= Beginning of Section =
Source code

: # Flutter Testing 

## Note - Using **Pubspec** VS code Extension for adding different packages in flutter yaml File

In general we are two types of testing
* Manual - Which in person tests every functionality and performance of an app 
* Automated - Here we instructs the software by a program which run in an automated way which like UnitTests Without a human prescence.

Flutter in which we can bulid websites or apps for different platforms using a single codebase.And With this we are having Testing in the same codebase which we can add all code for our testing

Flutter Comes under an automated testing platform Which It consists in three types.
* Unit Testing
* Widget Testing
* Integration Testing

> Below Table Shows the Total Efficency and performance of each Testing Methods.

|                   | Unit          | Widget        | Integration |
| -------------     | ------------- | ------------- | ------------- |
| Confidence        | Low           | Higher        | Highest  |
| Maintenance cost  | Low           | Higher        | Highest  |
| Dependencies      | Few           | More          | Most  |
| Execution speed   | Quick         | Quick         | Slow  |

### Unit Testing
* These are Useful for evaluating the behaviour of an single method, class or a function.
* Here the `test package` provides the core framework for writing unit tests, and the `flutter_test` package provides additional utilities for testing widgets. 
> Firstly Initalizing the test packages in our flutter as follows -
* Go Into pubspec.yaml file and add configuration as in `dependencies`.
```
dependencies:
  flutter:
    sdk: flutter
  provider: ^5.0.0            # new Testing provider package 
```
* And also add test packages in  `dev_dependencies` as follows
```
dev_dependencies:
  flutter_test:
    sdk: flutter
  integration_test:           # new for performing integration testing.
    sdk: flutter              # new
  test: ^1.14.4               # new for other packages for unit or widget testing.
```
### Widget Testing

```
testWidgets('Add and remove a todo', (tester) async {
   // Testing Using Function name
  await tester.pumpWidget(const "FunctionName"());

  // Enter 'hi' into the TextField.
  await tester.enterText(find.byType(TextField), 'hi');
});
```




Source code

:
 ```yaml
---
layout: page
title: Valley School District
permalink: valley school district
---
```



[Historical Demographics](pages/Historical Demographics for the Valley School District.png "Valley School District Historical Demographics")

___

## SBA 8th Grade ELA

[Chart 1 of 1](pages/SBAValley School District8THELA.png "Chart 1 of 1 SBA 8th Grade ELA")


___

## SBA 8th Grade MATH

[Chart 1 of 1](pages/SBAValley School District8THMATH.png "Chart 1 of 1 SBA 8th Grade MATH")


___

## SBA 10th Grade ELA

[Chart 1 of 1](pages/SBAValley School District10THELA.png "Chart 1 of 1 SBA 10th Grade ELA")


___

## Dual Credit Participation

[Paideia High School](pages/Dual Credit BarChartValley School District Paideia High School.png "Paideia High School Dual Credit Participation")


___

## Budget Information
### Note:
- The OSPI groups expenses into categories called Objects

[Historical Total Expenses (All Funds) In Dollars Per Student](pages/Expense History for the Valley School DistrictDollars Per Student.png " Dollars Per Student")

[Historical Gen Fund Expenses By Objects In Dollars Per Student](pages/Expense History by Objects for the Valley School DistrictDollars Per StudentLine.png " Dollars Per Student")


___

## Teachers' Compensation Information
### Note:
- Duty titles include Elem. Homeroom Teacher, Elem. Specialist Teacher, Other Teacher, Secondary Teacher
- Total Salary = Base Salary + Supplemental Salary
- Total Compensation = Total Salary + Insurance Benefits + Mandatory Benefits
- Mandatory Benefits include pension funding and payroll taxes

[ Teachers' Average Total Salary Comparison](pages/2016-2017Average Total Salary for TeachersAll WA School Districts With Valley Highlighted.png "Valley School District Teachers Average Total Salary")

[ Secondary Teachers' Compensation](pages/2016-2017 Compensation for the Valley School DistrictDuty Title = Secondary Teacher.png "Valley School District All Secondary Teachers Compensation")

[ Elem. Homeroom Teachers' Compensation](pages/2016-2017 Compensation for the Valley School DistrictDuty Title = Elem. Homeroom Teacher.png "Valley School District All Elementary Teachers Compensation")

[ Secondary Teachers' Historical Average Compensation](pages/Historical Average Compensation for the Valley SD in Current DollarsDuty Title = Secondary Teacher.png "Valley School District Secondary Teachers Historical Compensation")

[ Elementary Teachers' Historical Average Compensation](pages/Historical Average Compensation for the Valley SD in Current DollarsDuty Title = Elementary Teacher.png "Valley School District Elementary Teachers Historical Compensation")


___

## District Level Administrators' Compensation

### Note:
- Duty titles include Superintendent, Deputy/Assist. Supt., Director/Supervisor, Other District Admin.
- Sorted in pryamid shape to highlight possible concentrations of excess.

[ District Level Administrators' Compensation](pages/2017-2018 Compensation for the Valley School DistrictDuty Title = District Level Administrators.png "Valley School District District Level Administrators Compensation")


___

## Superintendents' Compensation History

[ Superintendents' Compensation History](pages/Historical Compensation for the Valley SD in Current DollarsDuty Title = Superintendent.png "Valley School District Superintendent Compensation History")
= End of Section =
• [Task directions] Give back all of the entries above, unchanged in every word.

• [Your response]
Source code

: # Flutter Testing 

## Note - Using **Pubspec** VS code Extension for adding different packages in flutter yaml File

In general we are two types of testing
* Manual - Which in person tests every functionality and performance of an app 
* Automated - Here we instructs the software by a program which run in an automated way which like UnitTests Without a human prescence.

Flutter in which we can bulid websites or apps for different platforms using a single codebase.And With this we are having Testing in the same codebase which we can add all code for our testing

Flutter Comes under an automated testing platform Which It consists in three types.
* Unit Testing
* Widget Testing
* Integration Testing

> Below Table Shows the Total Efficency and performance of each Testing Methods.

|                   | Unit          | Widget        | Integration |
| -------------     | ------------- | ------------- | ------------- |
| Confidence        | Low           | Higher        | Highest  |
| Maintenance cost  | Low           | Higher        | Highest  |
| Dependencies      | Few           | More          | Most  |
| Execution speed   | Quick         | Quick         | Slow  |

### Unit Testing
* These are Useful for evaluating the behaviour of an single method, class or a function.
* Here the `test package` provides the core framework for writing unit tests, and the `flutter_test` package provides additional utilities for testing widgets. 
> Firstly Initalizing the test packages in our flutter as follows -
* Go Into pubspec.yaml file and add configuration as in `dependencies`.
```
dependencies:
  flutter:
    sdk: flutter
  provider: ^5.0.0            # new Testing provider package 
```
* And also add test packages in  `dev_dependencies` as follows
```
dev_dependencies:
  flutter_test:
    sdk: flutter
  integration_test:           # new for performing integration testing.
    sdk: flutter              # new
  test: ^1.14.4               # new for other packages for unit or widget testing.
```
### Widget Testing

```
testWidgets('Add and remove a todo', (tester) async {
   // Testing Using Function name
  await tester.pumpWidget(const "FunctionName"());

  // Enter 'hi' into the TextField.
  await tester.enterText(find.byType(TextField), 'hi');
});
```




Source code

:
 ```yaml
---
layout: page
title: Valley School District
permalink: valley school district
---
```



[Historical Demographics](pages/Historical Demographics for the Valley School District.png "Valley School District Historical Demographics")

___

## SBA 8th Grade ELA

[Chart 1 of 1](pages/SBAValley School District8THELA.png "Chart 1 of 1 SBA 8th Grade ELA")


___

## SBA 8th Grade MATH

[Chart 1 of 1](pages/SBAValley School District8THMATH.png "Chart 1 of 1 SBA 8th Grade MATH")


___

## SBA 10th Grade ELA

[Chart 1 of 1](pages/SBAValley School District10THELA.png "Chart 1 of 1 SBA 10th Grade ELA")


___

## Dual Credit Participation

[Paideia High School](pages/Dual Credit BarChartValley School District Paideia High School.png "Paideia High School Dual Credit Participation")


___

## Budget Information
### Note:
- The OSPI groups expenses into categories called Objects

[Historical Total Expenses (All Funds) In Dollars Per Student](pages/Expense History for the Valley School DistrictDollars Per Student.png " Dollars Per Student")

[Historical Gen Fund Expenses By Objects In Dollars Per Student](pages/Expense History by Objects for the Valley School DistrictDollars Per StudentLine.png " Dollars Per Student")


___

## Teachers' Compensation Information
### Note:
- Duty titles include Elem. Homeroom Teacher, Elem. Specialist Teacher, Other Teacher, Secondary Teacher
- Total Salary = Base Salary + Supplemental Salary
- Total Compensation = Total Salary + Insurance Benefits + Mandatory Benefits
- Mandatory Benefits include pension funding and payroll taxes

[ Teachers' Average Total Salary Comparison](pages/2016-2017Average Total Salary for TeachersAll WA School Districts With Valley Highlighted.png "Valley School District Teachers Average Total Salary")

[ Secondary Teachers' Compensation](pages/2016-2017 Compensation for the Valley School DistrictDuty Title = Secondary Teacher.png "Valley School District All Secondary Teachers Compensation")

[ Elem. Homeroom Teachers' Compensation](pages/2016-2017 Compensation for the Valley School DistrictDuty Title = Elem. Homeroom Teacher.png "Valley School District All Elementary Teachers Compensation")

[ Secondary Teachers' Historical Average Compensation](pages/Historical Average Compensation for the Valley SD in Current DollarsDuty Title = Secondary Teacher.png "Valley School District Secondary Teachers Historical Compensation")

[ Elementary Teachers' Historical Average Compensation](pages/Historical Average Compensation for the Valley SD in Current DollarsDuty Title = Elementary Teacher.png "Valley School District Elementary Teachers Historical Compensation")


___

## District Level Administrators' Compensation

### Note:
- Duty titles include Superintendent, Deputy/Assist. Supt., Director/Supervisor, Other District Admin.
- Sorted in pryamid shape to highlight possible concentrations of excess.

[ District Level Administrators' Compensation](pages/2017-2018 Compensation for the Valley School DistrictDuty Title = District Level Administrators.png "Valley School District District Level Administrators Compensation")


___

## Superintendents' Compensation History

[ Superintendents' Compensation History](pages/Historical Compensation for the Valley SD in Current DollarsDuty Title = Superintendent.png "Valley School District Superintendent Compensation History")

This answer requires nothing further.